Washington reversal on Ten Commandments display seen as victory for religious liberty

.- District of Columbia officials announced Monday that a sculpture of the Ten Commandments, which was erected on private property across the street from the U.S. Supreme Court, does not need a permit after all.  This morning, religious leaders tied to the monument expressed their satisfaction over what they are calling a victory for religious liberty.
 
Officials with the D.C. Department of Transportation had said in a June 2nd letter, that the evangelical Christian group Faith and Action did not have permission to erect the three-foot, 850-pound granite sculpture and threatened the group with fines of $300 per day.

In spite of the threat, Faith and Action president, Rev. Robert Schenck, organized an official unveiling of the sculpture on June 3rd.  He contended that his group, which promotes public displays of the Ten Commandments, did not need a permit and that it was being singled out because of the display's religious nature.

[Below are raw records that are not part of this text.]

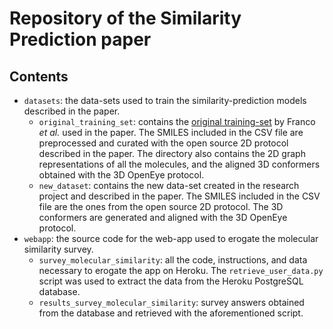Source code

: # Repository of the Similarity Prediction paper

## Contents
* `datasets`: the data-sets used to train the similarity-prediction models described in the paper.
    * `original_training_set`: contains the [original training-set](https://jcheminf.biomedcentral.com/articles/10.1186/1758-2946-6-5) by Franco *et al.* used in the paper. The SMILES included in the CSV file are preprocessed and curated with the open source 2D protocol described in the paper. The directory also contains the 2D graph representations of all the molecules, and the aligned 3D conformers obtained with the 3D OpenEye protocol.
    * `new_dataset`: contains the new data-set created in the research project and described in the paper. The SMILES included in the CSV file are the ones from the open source 2D protocol. The 3D conformers are generated and aligned with the 3D OpenEye protocol.
* `webapp`: the source code for the web-app used to erogate the molecular similarity survey.
    * `survey_molecular_similarity`: all the code, instructions, and data necessary to erogate the app on Heroku. The `retrieve_user_data.py` script was used to extract the data from the Heroku PostgreSQL database.
    * `results_survey_molecular_similarity`: survey answers obtained from the database and retrieved with the aforementioned script.
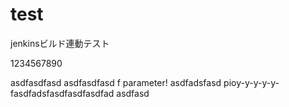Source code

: # test
jenkinsビルド連動テスト

1234567890

asdfasdfasd
asdfasdfasd
f
parameter!
asdfadsfasd
pioy-y-y-y-y-fasdfadsfasdfasdfasdfad
asdfasd
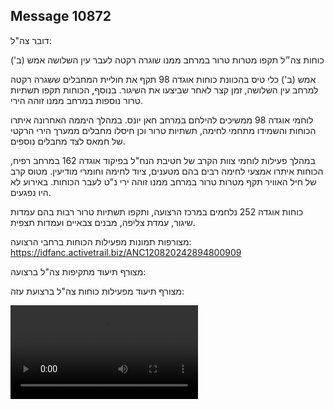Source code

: ## Message 10872

דובר צה"ל:

כוחות צה״ל תקפו מטרות טרור במרחב ממנו שוגרה רקטה לעבר עין השלושה אמש (ב')

אמש (ב') כלי טיס בהכוונת כוחות אוגדה 98 תקף את חוליית המחבלים ששגרה רקטה למרחב עין השלושה, זמן קצר לאחר שביצעו את השיגור. 
בנוסף, הכוחות תקפו תשתיות טרור נוספות במרחב ממנו זוהה הירי.

לוחמי אוגדה 98 ממשיכים להילחם במרחב חאן יונס. במהלך היממה האחרונה איתרו הכוחות והשמידו מתחמי לחימה, תשתיות טרור וכן חיסלו מחבלים ממערך הירי הרקטי של חמאס לצד מחבלים נוספים.

במהלך פעילות לוחמי צוות הקרב של חטיבת הנח"ל בפיקוד אוגדה 162 במרחב רפיח, הכוחות איתרו אמצעי לחימה רבים בהם מטענים, ציוד לחימה וחומרי מודיעין. מטוס קרב של חיל האוויר תקף מטרות טרור במרחב ממנו זוהה ירי נ"ט לעבר הכוחות. באירוע לא היו נפגעים.

כוחות אוגדה 252 נלחמים במרכז הרצועה, ותקפו תשתיות טרור רבות בהם עמדות שיגור, עמדת צליפה, מבנים צבאיים ועמדות תצפית.

מצורפות תמונות מפעילות הכוחות ברחבי הרצועה: https://idfanc.activetrail.biz/ANC120820242894800909

מצורף תיעוד מתקיפות צה"ל ברצועה: 

מצורף תיעוד מפעילות כוחות צה"ל ברצועת עזה:

![Video](https://data.iron-swords.co.il/2024/August/13/10872/10872_media.mp4)

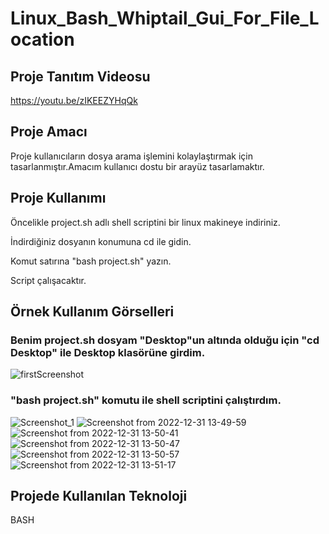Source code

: # Linux_Bash_Whiptail_Gui_For_File_Location

## Proje Tanıtım Videosu 
https://youtu.be/zIKEEZYHqQk


## Proje Amacı
Proje kullanıcıların dosya arama işlemini kolaylaştırmak için tasarlanmıştır.Amacım kullanıcı dostu bir arayüz tasarlamaktır.

## Proje Kullanımı 
Öncelikle project.sh adlı shell scriptini bir linux makineye indiriniz.

İndirdiğiniz dosyanın konumuna cd ile gidin.

Komut satırına "bash project.sh" yazın.

Script çalışacaktır.

## Örnek Kullanım Görselleri
### Benim project.sh dosyam "Desktop"un altında olduğu için "cd Desktop" ile Desktop klasörüne girdim.
![firstScreenshot](https://user-images.githubusercontent.com/75725469/210134087-8e5939a5-2be9-4e81-ac5f-c93880f5ff6e.png)
### "bash project.sh" komutu ile shell scriptini çalıştırdım.
![Screenshot_1](https://user-images.githubusercontent.com/75725469/210134423-4b23e4bb-2603-4033-ade5-08e0ced8c73c.jpg)
![Screenshot from 2022-12-31 13-49-59](https://user-images.githubusercontent.com/75725469/210134109-b088fdf5-68e2-4622-8887-5242b4b0260f.png)
![Screenshot from 2022-12-31 13-50-41](https://user-images.githubusercontent.com/75725469/210134111-fea6a0f9-eb53-45d2-b437-11d74ee84ef3.png)
![Screenshot from 2022-12-31 13-50-47](https://user-images.githubusercontent.com/75725469/210134112-f656ca9a-47bf-42e1-a80f-e35d8e7b30a0.png)
![Screenshot from 2022-12-31 13-50-57](https://user-images.githubusercontent.com/75725469/210134113-c6de1697-2931-479c-9d8d-884ea5fe868a.png)
![Screenshot from 2022-12-31 13-51-17](https://user-images.githubusercontent.com/75725469/210134114-264ed220-06d4-4e0a-b6e6-2c64590a6268.png)




## Projede Kullanılan Teknoloji
BASH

Yesterday, the Washington Post reported that Lars Etzkorn, associate director of the office of public space management administration at the Transportation Department, sent a letter to the group, rescinding the earlier warning in view of the First Amendment.

Rev. Schenck said in a press release this morning, "We were shocked at how quickly the DC Government agreed to our position on our Ten Commandments display.”

The Reverend Patrick J. Mahoney, of the Christian Defense Coalition, said that the battle over the monument has significance in regards to the larger issue of religious liberty.  “We hope our refusal to remove the Ten Commandments, in spite of the threat of thousands of dollars in fines and loss of property, will serve as clear reminder that we must resist religious bigotry and discrimination on every level,” Rev. Mahoney said, “This is a victory not only for the faith community but for all Americans who cherish free speech and religious liberty."